What is Google Drive?
Google Drive is a cloud storage system that allows users to store their music, pictures, videos and other files so that they can be accessed anywhere. More information about Google Drive can be found here.
What is BoxCryptor?
Boxcryptor is encryption software used in cloud storages like Google Drive, Microsoft SkyDrive and Dropbox. Boxcryptor was chosen due to its popularity and cross-platform availability.
More information about Boxcryptor and how to get it can be found here.
Performance and Power Tests
I made a 10-minute video clip using an Android* tablet. The testing procedure follows:
1) We used the Xoom to upload and download the video clip to Google Drive and recorded how it took to transfer the file, and collected the power data.
2) We ran Boxcryptor to encrypt the video clip, then repeated the process in step one.
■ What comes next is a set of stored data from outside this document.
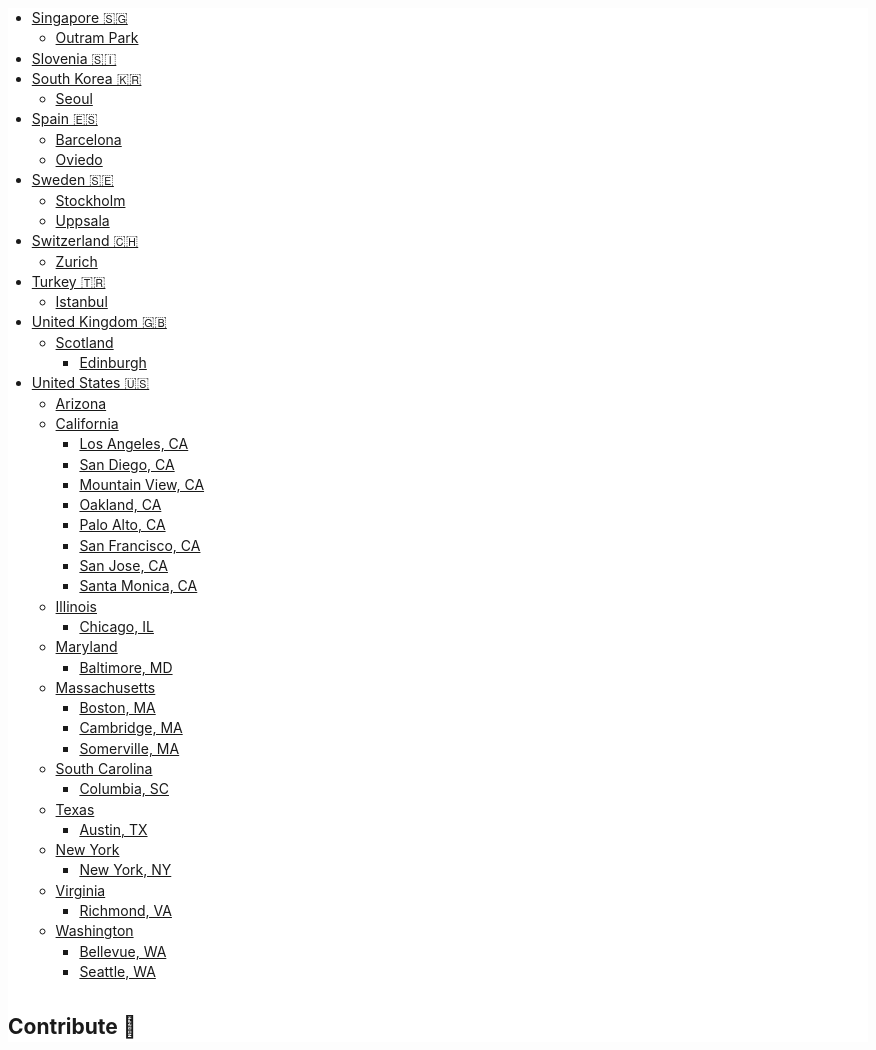 - [Singapore 🇸🇬](#singapore-)
  - [Outram Park](#outram-park)
- [Slovenia 🇸🇮](#slovenia-)
- [South Korea 🇰🇷](#south-korea-)
  - [Seoul](#seoul)
- [Spain 🇪🇸](#spain-)
  - [Barcelona](#barcelona)
  - [Oviedo](#oviedo)
- [Sweden 🇸🇪](#sweden-)
  - [Stockholm](#stockholm)
  - [Uppsala](#uppsala)
- [Switzerland 🇨🇭](#switzerland-)
  - [Zurich](#zurich)
- [Turkey 🇹🇷](#turkey-)
  - [Istanbul](#istanbul)
- [United Kingdom 🇬🇧](#united-kingdom-)
  - [Scotland](#scotland)
    - [Edinburgh](#edinburgh)
- [United States 🇺🇸](#united-states-)
  - [Arizona <a id="arizona"></a>](#arizona)
  - [California <a id="california"></a>](#california-)
    - [Los Angeles, CA <a id="los-angeles-ca"></a>](#los-angeles-ca-)
    - [San Diego, CA <a id="san-diego-ca"></a>](#san-diego-ca-)
    - [Mountain View, CA <a id="mountain-view-ca"></a>](#mountain-view-ca-)
    - [Oakland, CA <a id="oakland-ca"></a>](#oakland-ca-)
    - [Palo Alto, CA <a id="palo-alto-ca"></a>](#palo-alto-ca-)
    - [San Francisco, CA](#san-francisco-ca)
    - [San Jose, CA](#san-jose-ca)
    - [Santa Monica, CA <a id="santa-monica-ca"></a>](#santa-monica-ca-)
  - [Illinois](#illinois)
    - [Chicago, IL <a id="chicago-il"></a>](#chicago-il-)
  - [Maryland](#maryland)
    - [Baltimore, MD <a id="baltimore-md"></a>](#baltimore-md-)
  - [Massachusetts <a id="massachusetts"></a>](#massachusetts-)
    - [Boston, MA <a id="boston-ma"></a>](#boston-ma-)
    - [Cambridge, MA <a id="cambridge-ma"></a>](#cambridge-ma-)
    - [Somerville, MA <a id="somerville-ma"></a>](#somerville-ma-)
  - [South Carolina <a id="south-carolina"></a>](#south-carolina-)
    - [Columbia, SC <a id="columbia-sc"></a>](#columbia-sc-)
  - [Texas](#Texas)
    - [Austin, TX](#austin-tx)
  - [New York <a id="new-york"></a>](#new-york-)
    - [New York, NY <a id="new-york-ny"></a>](#new-york-ny-)
  - [Virginia <a id="virginia"></a>](#virginia-)
    - [Richmond, VA <a id="richmond-va"></a>](#richmond-va-)
  - [Washington <a id="washington"></a>](#washington-)
    - [Bellevue, WA <a id="bellevue-wa"></a>](#bellevue-wa-)
    - [Seattle, WA <a id="seattle-wa"></a>](#seattle-wa-)

## Contribute 🌟

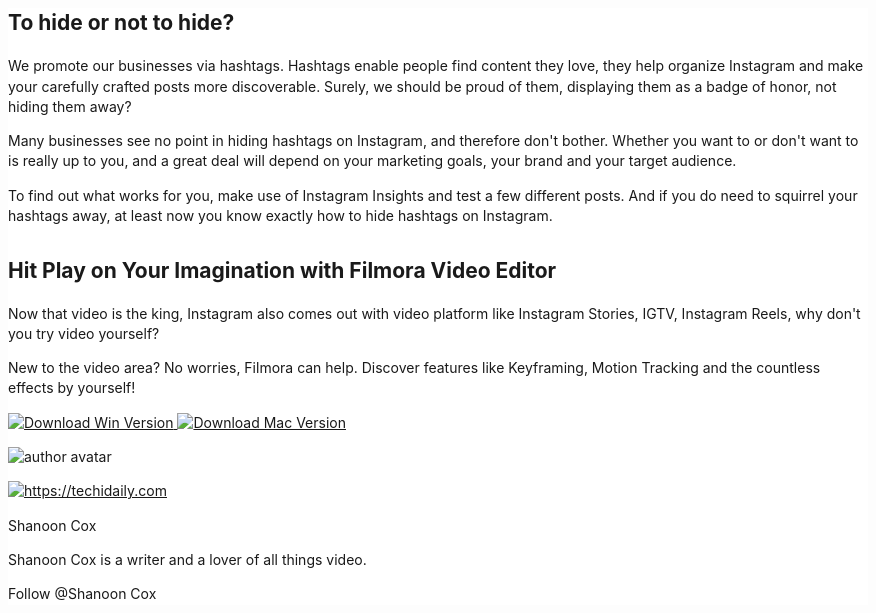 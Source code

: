 ## To hide or not to hide?

We promote our businesses via hashtags. Hashtags enable people find content they love, they help organize Instagram and make your carefully crafted posts more discoverable. Surely, we should be proud of them, displaying them as a badge of honor, not hiding them away?

Many businesses see no point in hiding hashtags on Instagram, and therefore don't bother. Whether you want to or don't want to is really up to you, and a great deal will depend on your marketing goals, your brand and your target audience.

To find out what works for you, make use of Instagram Insights and test a few different posts. And if you do need to squirrel your hashtags away, at least now you know exactly how to hide hashtags on Instagram.

## Hit Play on Your Imagination with Filmora Video Editor

Now that video is the king, Instagram also comes out with video platform like Instagram Stories, IGTV, Instagram Reels, why don't you try video yourself?

New to the video area? No worries, Filmora can help. Discover features like Keyframing, Motion Tracking and the countless effects by yourself!

[![Download Win Version](https://images.wondershare.com/filmora/guide/download-btn-win.jpg) ](https://tools.techidaily.com/wondershare/filmora/download/) [![Download Mac Version](https://images.wondershare.com/filmora/guide/download-btn-mac.jpg) ](https://tools.techidaily.com/wondershare/filmora/download/)

![author avatar](https://images.wondershare.com/filmora/article-images/shannon-cox.jpg)


<a href="https://aligracehair.sjv.io/c/5597632/2036501/19272" target="_top" id="2036501">
  <img src="//a.impactradius-go.com/display-ad/19272-2036501" border="0" alt="https://techidaily.com" width="728" height="90"/>
</a>
<img height="0" width="0" src="https://aligracehair.sjv.io/i/5597632/2036501/19272" style="position:absolute;visibility:hidden;" border="0" />


Shanoon Cox

Shanoon Cox is a writer and a lover of all things video.

Follow @Shanoon Cox

<ins class="adsbygoogle"
     style="display:block"
     data-ad-format="autorelaxed"
     data-ad-client="ca-pub-7571918770474297"
     data-ad-slot="1223367746"></ins>

<ins class="adsbygoogle"
     style="display:block"
     data-ad-format="autorelaxed"
     data-ad-client="ca-pub-7571918770474297"
     data-ad-slot="1223367746"></ins>

<ins class="adsbygoogle"
     style="display:block"
     data-ad-client="ca-pub-7571918770474297"
     data-ad-slot="8358498916"
     data-ad-format="auto"
     data-full-width-responsive="true"></ins>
Motorola* tablet: Xoom* with Android version 4.1.2
Intel internal software development platform – Ultrabook i7-3667U CPU at 2.00GHz, 4GB RAM, 120GB SSD with Microsoft* Windows 8.0
Software on Tablet:
Google Drive version 220.127.116.11
Boxcryptor version 2.0.402.16
Note: All software was downloaded from the Google Play Store.
Picture Size: 256×144
Frame Rate: 23.97fps
Audio Codec: aac
Video Codec: mpeg4
Video Bit Rate: 504kbps
Audio Bit Rate: 96kbps
Cloud Storage: Google Drive
Used a stopwatch to measure how long it took to upload and download the file.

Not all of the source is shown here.